Thursday, December 16, 2021
When I was coming out of law school 14 1/2 years ago, I was suffering from a mild form of imposter syndrome. Like many aspiring lawyers, I had spent a long time in school and had become very skilled at it. What was I going to do when what I did really mattered? When it potentially affected someone's property, their liberty, or even their life? My mistakes up until then didn't really affect anyone else but myself. The thought that I could mess up professionally and mess up someone's life permanently was very daunting.
What to do? I found a few things initially comforting. First, watching how the law worked in the wild. I talked a little about this in my last post--watching practicing attorneys made me realize that many of them weren't perfect, and that I could at least match them. Second, family support. After my first year, I was home for the summer, working in my hometown. I got some discouraging news about a lost set of opportunities, and felt like my whole professional plan had come apart. I didn't know what to do. My dad saw I was upset and came over to talk to me. He said that even if I had gotten everything I wanted up to that point--the perfect school, the perfect grades, the perfect opportunity--there would still have come a time when I would fail at something. He knew that I admired Abraham Lincoln a great deal, and said that he guessed the reason that I admired him was not that he never failed at anything, but what he did in the face of failures, obstacles, and discouragements. He told me he was proud of me, that I could get past it, and that things would work out. He was right. Third and relatedly,I realized during my third year of law school that fear of mistakes/failure was a miserable and impractical motivation. I had used it for many years, but didn't realize how it affected me. It sapped all the joy out of any accomplishment, rendering it a mere avoidance of catastrophe rather than a triumph. And having the sword of Damocles over one's head may encourage performance, but it does not make performance enjoyable or as good as it could be. I decided let that motivation go and found another--trying to create legal solutions that were not only functional, but had some beauty, elegance, and style.

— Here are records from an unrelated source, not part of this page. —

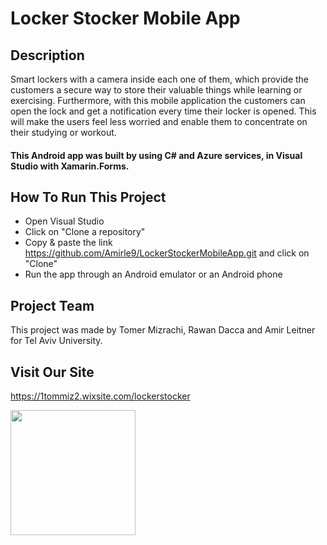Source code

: # Locker Stocker Mobile App



## Description

Smart lockers with a camera inside each one of them, which provide the customers a secure way to store their valuable things while learning or exercising. Furthermore, with this mobile application the customers can open the lock and get a notification every time their locker is opened. This will make the users feel less worried and enable them to concentrate on their studying or workout.

#### This Android app was built by using C# and Azure services, in Visual Studio with Xamarin.Forms.

## How To Run This Project

* Open Visual Studio
* Click on "Clone a repository"
* Copy & paste the link https://github.com/Amirle9/LockerStockerMobileApp.git and click on "Clone"
* Run the app through an Android emulator or an Android phone

## Project Team

This project was made by Tomer Mizrachi, Rawan Dacca and Amir Leitner for Tel Aviv University.

## Visit Our Site
https://1tommiz2.wixsite.com/lockerstocker

<img src="https://user-images.githubusercontent.com/72312417/131371494-592f4142-7763-49b6-adae-5372d2d3a5de.JPG" width="200" />

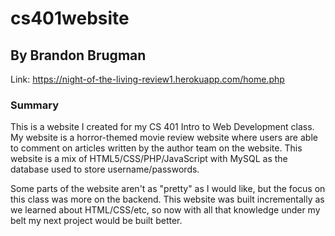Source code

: # cs401website
## By Brandon Brugman

Link: https://night-of-the-living-review1.herokuapp.com/home.php

### Summary
This is a website I created for my CS 401 Intro to Web Development class. My website is a horror-themed movie review website where users are able to comment on articles written by the author team on the website. This website is a mix of HTML5/CSS/PHP/JavaScript with MySQL as the database used to store username/passwords. 

Some parts of the website aren't as "pretty" as I would like, but the focus on this class was more on the backend. This website was built incrementally as we learned about HTML/CSS/etc, so now with all that knowledge under my belt my next project would be built better. 
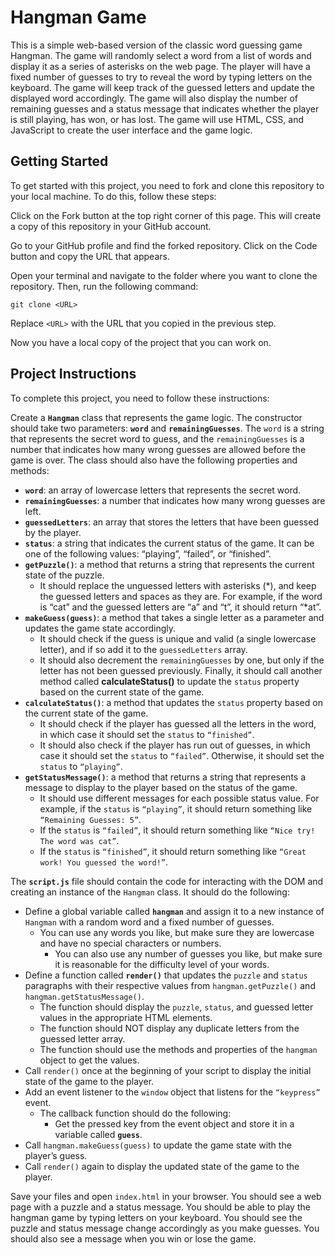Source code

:# Hangman Game

This is a simple web-based version of the classic word guessing game Hangman.
The game will randomly select a word from a list of words and display it as a
series of asterisks on the web page. The player will have a fixed number of
guesses to try to reveal the word by typing letters on the keyboard. The game
will keep track of the guessed letters and update the displayed word
accordingly. The game will also display the number of remaining guesses and a
status message that indicates whether the player is still playing, has won, or
has lost. The game will use HTML, CSS, and JavaScript to create the user
interface and the game logic.

## Getting Started

To get started with this project, you need to fork and clone this repository to
your local machine. To do this, follow these steps:

Click on the Fork button at the top right corner of this page. This will create
a copy of this repository in your GitHub account.

Go to your GitHub profile and find the forked repository. Click on the Code
button and copy the URL that appears.

Open your terminal and navigate to the folder where you want to clone the
repository. Then, run the following command:

`git clone <URL>`

Replace `<URL>` with the URL that you copied in the previous step.

Now you have a local copy of the project that you can work on.

## Project Instructions

To complete this project, you need to follow these instructions:

Create a **`Hangman`** class that represents the game logic. The constructor
should take two parameters: **`word`** and **`remainingGuesses`**. The `word` is
a string that represents the secret word to guess, and the `remainingGuesses` is
a number that indicates how many wrong guesses are allowed before the game is
over. The class should also have the following properties and methods:

- **`word`**: an array of lowercase letters that represents the secret word.
- **`remainingGuesses`**: a number that indicates how many wrong guesses are
  left.
- **`guessedLetters`**: an array that stores the letters that have been guessed
  by the player.
- **`status`**: a string that indicates the current status of the game. It can
  be one of the following values: “playing”, “failed”, or “finished”.
- **`getPuzzle()`**: a method that returns a string that represents the current
  state of the puzzle.
  - It should replace the unguessed letters with asterisks (*), and keep the
    guessed letters and spaces as they are. For example, if the word is “cat”
    and the guessed letters are “a” and “t”, it should return “*at”.
- **`makeGuess(guess)`**: a method that takes a single letter as a parameter and
  updates the game state accordingly.
  - It should check if the guess is unique and valid (a single lowercase
    letter), and if so add it to the `guessedLetters` array.
  - It should also decrement the `remainingGuesses` by one, but only if the
    letter has not been guessed previously. Finally, it should call another
    method called **calculateStatus()** to update the `status` property based on
    the current state of the game.
- **`calculateStatus()`**: a method that updates the `status` property based on
  the current state of the game.
  - It should check if the player has guessed all the letters in the word, in
    which case it should set the `status` to `“finished”`.
  - It should also check if the player has run out of guesses, in which case it
    should set the `status` to `“failed”`. Otherwise, it should set the `status`
    to `“playing”`.
- **`getStatusMessage()`**: a method that returns a string that represents a
  message to display to the player based on the status of the game.
  - It should use different messages for each possible status value. For
    example, if the `status` is `“playing”`, it should return something like
    `“Remaining Guesses: 5”`.
  - If the `status` is `“failed”`, it should return something like
    `“Nice try! The word was cat”`.
  - If the `status` is `“finished”`, it should return something like
    `“Great work! You guessed the word!”`.

The **`script.js`** file should contain the code for interacting with the DOM
and creating an instance of the `Hangman` class. It should do the following:

- Define a global variable called **`hangman`** and assign it to a new instance
  of `Hangman` with a random word and a fixed number of guesses.
  - You can use any words you like, but make sure they are lowercase and have no
    special characters or numbers.
    - You can also use any number of guesses you like, but make sure it is
      reasonable for the difficulty level of your words.
- Define a function called **`render()`** that updates the `puzzle` and `status`
  paragraphs with their respective values from `hangman.getPuzzle()` and
  `hangman.getStatusMessage()`.
  - The function should display the `puzzle`, `status`, and guessed letter
    values in the appropriate HTML elements.
  - The function should NOT display any duplicate letters from the guessed
    letter array.
  - The function should use the methods and properties of the `hangman` object
    to get the values.
- Call `render()` once at the beginning of your script to display the initial
  state of the game to the player.
- Add an event listener to the `window` object that listens for the `“keypress”`
  event.
  - The callback function should do the following:
    - Get the pressed key from the event object and store it in a variable
      called **`guess`**.
- Call `hangman.makeGuess(guess)` to update the game state with the player’s
  guess.
- Call `render()` again to display the updated state of the game to the player.

Save your files and open `index.html` in your browser. You should see a web page
with a puzzle and a status message. You should be able to play the hangman game
by typing letters on your keyboard. You should see the puzzle and status message
change accordingly as you make guesses. You should also see a message when you
win or lose the game.
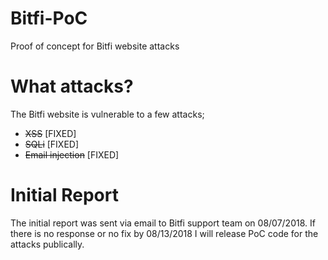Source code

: # Bitfi-PoC
Proof of concept for Bitfi website attacks

# What attacks?

The Bitfi website is vulnerable to a few attacks;

  - ~~XSS~~ [FIXED]
  - ~~SQLi~~ [FIXED]
  - ~~Email injection~~ [FIXED]

# Initial Report

The initial report was sent via email to Bitfi support team on 08/07/2018. If there is no response or no fix by 08/13/2018 I will release PoC code for the attacks publically.

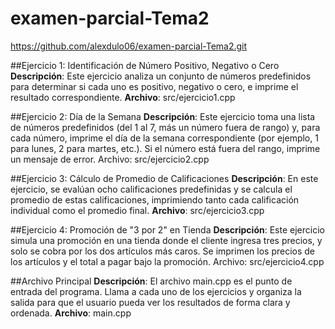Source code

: # examen-parcial-Tema2
https://github.com/alexdulo06/examen-parcial-Tema2.git

##Ejercicio 1: Identificación de Número Positivo, Negativo o Cero
**Descripción**: Este ejercicio analiza un conjunto de números predefinidos para determinar si cada uno es positivo, negativo o cero, e imprime el resultado correspondiente.
**Archivo**: src/ejercicio1.cpp

##Ejercicio 2: Día de la Semana
**Descripción**: Este ejercicio toma una lista de números predefinidos (del 1 al 7, más un número fuera de rango) y, para cada número, imprime el día de la semana correspondiente (por ejemplo, 1 para lunes, 2 para martes, etc.). Si el número está fuera del rango, imprime un mensaje de error.
Archivo: src/ejercicio2.cpp

##Ejercicio 3: Cálculo de Promedio de Calificaciones
**Descripción**: En este ejercicio, se evalúan ocho calificaciones predefinidas y se calcula el promedio de estas calificaciones, imprimiendo tanto cada calificación individual como el promedio final.
**Archivo**: src/ejercicio3.cpp

##Ejercicio 4: Promoción de "3 por 2" en Tienda
**Descripción**: Este ejercicio simula una promoción en una tienda donde el cliente ingresa tres precios, y solo se cobra por los dos artículos más caros. Se imprimen los precios de los artículos y el total a pagar bajo la promoción.
Archivo: src/ejercicio4.cpp

##Archivo Principal
**Descripción**: El archivo main.cpp es el punto de entrada del programa. Llama a cada uno de los ejercicios y organiza la salida para que el usuario pueda ver los resultados de forma clara y ordenada.
**Archivo**: main.cpp
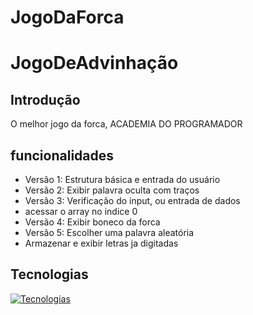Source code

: # JogoDaForca


# JogoDeAdvinhação



## Introdução
O melhor jogo da forca, ACADEMIA DO PROGRAMADOR
## funcionalidades
- Versão 1: Estrutura básica e entrada do usuário 
- Versão 2: Exibir palavra oculta com traços 
- Versão 3: Verificação do input, ou entrada de dados
- acessar o array no indice 0
- Versão 4: Exibir boneco da forca 
- Versão 5: Escolher uma palavra aleatória
- Armazenar e exibir letras ja digitadas


## Tecnologias

[![Tecnologias](https://skillicons.dev/icons?i=cs,dotnet,visualstudio,git,github)](https://skillicons.dev)

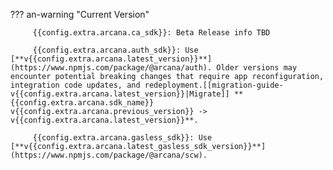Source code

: ??? an-warning "Current Version"

         {{config.extra.arcana.ca_sdk}}: Beta Release info TBD

         {{config.extra.arcana.auth_sdk}}: Use [**v{{config.extra.arcana.latest_version}}**](https://www.npmjs.com/package/@arcana/auth). Older versions may encounter potential breaking changes that require app reconfiguration, integration code updates, and redeployment.[[migration-guide-v{{config.extra.arcana.latest_version}}|Migrate]] **{{config.extra.arcana.sdk_name}} v{{config.extra.arcana.previous_version}} -> v{{config.extra.arcana.latest_version}}**.

         {{config.extra.arcana.gasless_sdk}}: Use [**v{{config.extra.arcana.latest_gasless_sdk_version}}**](https://www.npmjs.com/package/@arcana/scw).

These insights notwithstanding, I still dreaded making a mistake when I went out into practice. I worked as a criminal appellate law clerk for two years in law school, and when I started my first job as a prosecutor, I knew that my attorney friends in criminal appeals would likely see my cases from time to time. I dreaded looking or sounding like an idiot in a transcript, and tried my best to make everything I said in court meaningful and articulate. That's a fine aspiration, but it's not very practical on weekly calendars with hundreds of cases and dozens of attorneys. After a few months of constantly being in court, I relaxed a bit, realizing that someone else's hindsight view of what I was doing was bound to be different than what was going on in the moment. It was liberating and made the practice much more enjoyable.
I also realized that in the right situations, you are brought along gradually. As a baby prosecutor, they don't hand you murder cases to take care of alone. They stick you in justice/traffic court to do misdemeanor DUIs, thefts, and traffic tickets. There, your mistakes are less likely to impact anyone seriously, but you can learn the ropes while having some leeway. Likewise, in private practice, good mentors will bring you along as you are able, having safety nets of review.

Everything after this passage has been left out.